美の特攻隊

てのひら小説

午後3時

隣町まで遊びに行ったのはいいのだが、どうにも帰りの時間が気になって仕方ない。

たいして親しくもない連れは端正な顔立ちをしていて中折れ帽がよく似合っている。

もうひとりも色違いを被っていて、ここのところ洒落っ気がない自分に舌打ちしつつも、やはり早く帰らなくてはとばかりあせっていた。

「おれらは夕飯を食ってくから」

端正な連れが少しばかりは申し訳ないという声でそう言った。

「いいよ、歩いて行くから」

ふてくされたわけじゃないが、自分でも幾分かは当てつけの口調に聞こえたので背中がむずむずした。

彼らは車に乗り込んで「じゃあ」と、ひとことだけ残し走り去っていった。

とにかく国道に出るのが先決だろう、ずっとまえヒッチハイクした覚えがよぎったりし、足早にその方角に向かう。

相当大きなトンネルの入り口が見えてきて、吸い込まれるように歩いていった。どうやら工事中らしいのだか、今日は休業なのかまったく人気がない。それにしてもこの明るさはかなり自然で、トンネル内にのまれているとは思えなかった。

線路が伸びている。

どこまで続くのか当惑を隠しきれないけれど、帰路を約束してくれていると冴えた銀色を放つレールに信頼をよせる。

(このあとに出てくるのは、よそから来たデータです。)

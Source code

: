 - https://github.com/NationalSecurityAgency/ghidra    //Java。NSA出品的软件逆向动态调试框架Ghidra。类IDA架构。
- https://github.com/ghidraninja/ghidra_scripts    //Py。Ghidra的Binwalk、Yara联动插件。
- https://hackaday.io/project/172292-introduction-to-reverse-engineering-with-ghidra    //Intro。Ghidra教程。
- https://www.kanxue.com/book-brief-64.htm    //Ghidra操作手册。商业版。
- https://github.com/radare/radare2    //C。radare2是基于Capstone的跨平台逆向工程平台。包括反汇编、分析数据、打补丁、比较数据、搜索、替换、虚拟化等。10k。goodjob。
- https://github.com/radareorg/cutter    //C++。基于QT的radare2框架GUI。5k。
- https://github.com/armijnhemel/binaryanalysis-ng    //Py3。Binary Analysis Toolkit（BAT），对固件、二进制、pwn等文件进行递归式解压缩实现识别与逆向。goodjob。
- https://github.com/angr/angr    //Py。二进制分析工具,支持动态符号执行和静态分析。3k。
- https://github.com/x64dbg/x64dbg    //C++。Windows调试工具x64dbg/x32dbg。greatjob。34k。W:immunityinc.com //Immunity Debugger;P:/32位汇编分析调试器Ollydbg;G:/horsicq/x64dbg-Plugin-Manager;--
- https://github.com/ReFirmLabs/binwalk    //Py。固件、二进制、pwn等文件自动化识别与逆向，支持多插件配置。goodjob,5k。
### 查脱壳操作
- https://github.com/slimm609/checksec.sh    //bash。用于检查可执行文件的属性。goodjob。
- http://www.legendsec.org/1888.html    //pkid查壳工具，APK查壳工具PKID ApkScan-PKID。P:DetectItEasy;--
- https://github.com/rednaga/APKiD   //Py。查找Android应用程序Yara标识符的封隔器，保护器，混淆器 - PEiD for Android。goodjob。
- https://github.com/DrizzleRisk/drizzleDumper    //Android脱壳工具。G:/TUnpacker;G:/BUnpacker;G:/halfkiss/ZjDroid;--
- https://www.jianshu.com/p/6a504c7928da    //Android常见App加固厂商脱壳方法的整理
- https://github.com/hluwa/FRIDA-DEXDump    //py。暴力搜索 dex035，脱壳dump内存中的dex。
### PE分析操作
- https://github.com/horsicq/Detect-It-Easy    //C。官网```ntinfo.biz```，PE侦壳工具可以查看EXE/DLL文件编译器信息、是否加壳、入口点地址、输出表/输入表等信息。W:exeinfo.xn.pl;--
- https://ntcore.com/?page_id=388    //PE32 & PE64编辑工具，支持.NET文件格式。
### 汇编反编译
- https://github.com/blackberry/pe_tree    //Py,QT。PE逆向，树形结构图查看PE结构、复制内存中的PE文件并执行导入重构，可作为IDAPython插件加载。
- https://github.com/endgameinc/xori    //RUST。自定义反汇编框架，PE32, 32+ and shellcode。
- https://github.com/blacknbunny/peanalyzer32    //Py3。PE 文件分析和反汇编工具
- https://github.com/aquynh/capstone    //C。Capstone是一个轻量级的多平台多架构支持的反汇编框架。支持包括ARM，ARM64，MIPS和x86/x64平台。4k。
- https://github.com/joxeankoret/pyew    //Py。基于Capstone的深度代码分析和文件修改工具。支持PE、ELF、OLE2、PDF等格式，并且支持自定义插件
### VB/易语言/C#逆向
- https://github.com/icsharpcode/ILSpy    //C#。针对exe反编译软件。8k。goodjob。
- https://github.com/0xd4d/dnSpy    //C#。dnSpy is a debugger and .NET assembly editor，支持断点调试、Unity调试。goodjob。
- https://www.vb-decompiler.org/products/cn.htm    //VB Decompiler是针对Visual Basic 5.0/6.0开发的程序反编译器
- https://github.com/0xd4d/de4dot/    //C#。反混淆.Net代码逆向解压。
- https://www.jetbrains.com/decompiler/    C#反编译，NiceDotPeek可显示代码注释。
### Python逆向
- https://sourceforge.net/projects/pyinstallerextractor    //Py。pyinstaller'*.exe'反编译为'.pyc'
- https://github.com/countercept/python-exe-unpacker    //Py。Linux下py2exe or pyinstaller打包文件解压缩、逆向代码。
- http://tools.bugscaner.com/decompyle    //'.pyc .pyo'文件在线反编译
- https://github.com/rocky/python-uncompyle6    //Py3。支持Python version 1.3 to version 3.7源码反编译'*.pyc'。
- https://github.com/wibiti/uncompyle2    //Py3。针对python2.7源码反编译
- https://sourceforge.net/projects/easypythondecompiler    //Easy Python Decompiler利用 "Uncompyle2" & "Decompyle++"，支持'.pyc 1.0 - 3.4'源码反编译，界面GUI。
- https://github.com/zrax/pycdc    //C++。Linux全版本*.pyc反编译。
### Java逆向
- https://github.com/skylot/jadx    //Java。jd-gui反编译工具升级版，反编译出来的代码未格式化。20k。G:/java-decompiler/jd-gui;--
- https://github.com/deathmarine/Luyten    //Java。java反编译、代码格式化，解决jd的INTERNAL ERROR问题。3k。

大掛かりな足場や土木用の軽車両を横目にしながら進む途中、幻聴がやってきた。

列車の走行音。地形によって高くなったり低くなるあの反復音。鉄橋を渡るときのひんやりさせる異音がとても懐かしい。

ガタンゴトンガタンゴトンガタンゴトンガタンゴトンガタンガタンガタンガタンガタン、、、、、、

 

工事中のトンネルとはいえ試し運転していたらどうしよう。それくらい耳鳴りは鮮明だった。が、視覚はもっとはっきりしている。急いた気も手伝っているのだろうが、ここはがらんどうだ。五感が鋭敏になっているのを知るのは心地よい。そう思った瞬間「国道に線路などあったのか」至極当然な自問を投げかけておいて、めまいに酔った。

酒の酔いとは違って早々に醒めてしまったのと、国道らしき交差点に出たのが同時だったので、今度は現実的な目線で標識を探した。

左右の方角には見知らぬ地名を記した案内があって、あせりは本格的になってしまい、信号脇のたばこ屋に駆け寄り店先の老人に「ここはなんという町なんですか」と、臆面もなく尋ねれば「いやあ、なんというのか、このまえまではこれこれだったが、いまではなあ」虚脱と寒気をいとも真摯にあたえてくれる始末。

ふと目にした地下へ降りる構えを持つこじんまりしたビルに引きつけられる。

再び陽の差さない場所を求めている気が階段に浸透していくようで、足取りは微妙だったけどそこから抜け道がたどれると姑息な選択にさほど惑いはない。

外面通り地下は手狭だったが、右手に立ち食いそば屋ふうの店のガラス戸に出会い、少なくとも帰途の情報を得る確信に胸おどった。

こじんまりした店内にはふたりの先客がおり立ち食いといってもちゃんと椅子があって、カウンター越しから年かさの女性に声をかけられる。

「まあ、ゆっくりどうぞ」

「はあ、実はそうもしていれなくて。あのうここはひょっとしてM町ではないですか」

脇腹あたりがさも痛そうな表情で訊いてみた。

「あれま、あんたどこに行くんだか。ここはなあ、、、」

店主らしき女性に答えを待つまでもなくこの辺りはT町だと判明してしまい、愕然と首をたれるしかなかった。

「それじゃあ間にあわない」

かなり隣町から遠ざかってしまって、あのトンネルが以外と長かった事実に、列車の幻聴に、してやられたと悔やむしか術がなく、気だるくなった身振りで店を見まわし、そばを注文しようとすると「うちはかけそばしかないのですが。いいですか」そう言われれば仕方ない、それほど腹もすいてなかったからちょうどよかった。

さすが立ち食いふうだから、かけそばは手早く目のまえのカウンターに運ばれる。割り箸を持って汁をすすりかけたとき、腕時計が手首からことさら顔をのぞかせた。

横にいた若い女性が不思議そうな目で「えらく古い時計ですね」と、薄笑いを浮かべながら言った。

「ええ、じいさんの形見なんです」

どうしてこんなでたらめを喋るのか自分でも理解できないまま、時刻を凝視する。3時20分。

「おかあさん、もうこんな時間なのね」

なんだ、ここの娘なのか、驚きにも至らない淡い思いが失意を補っていた。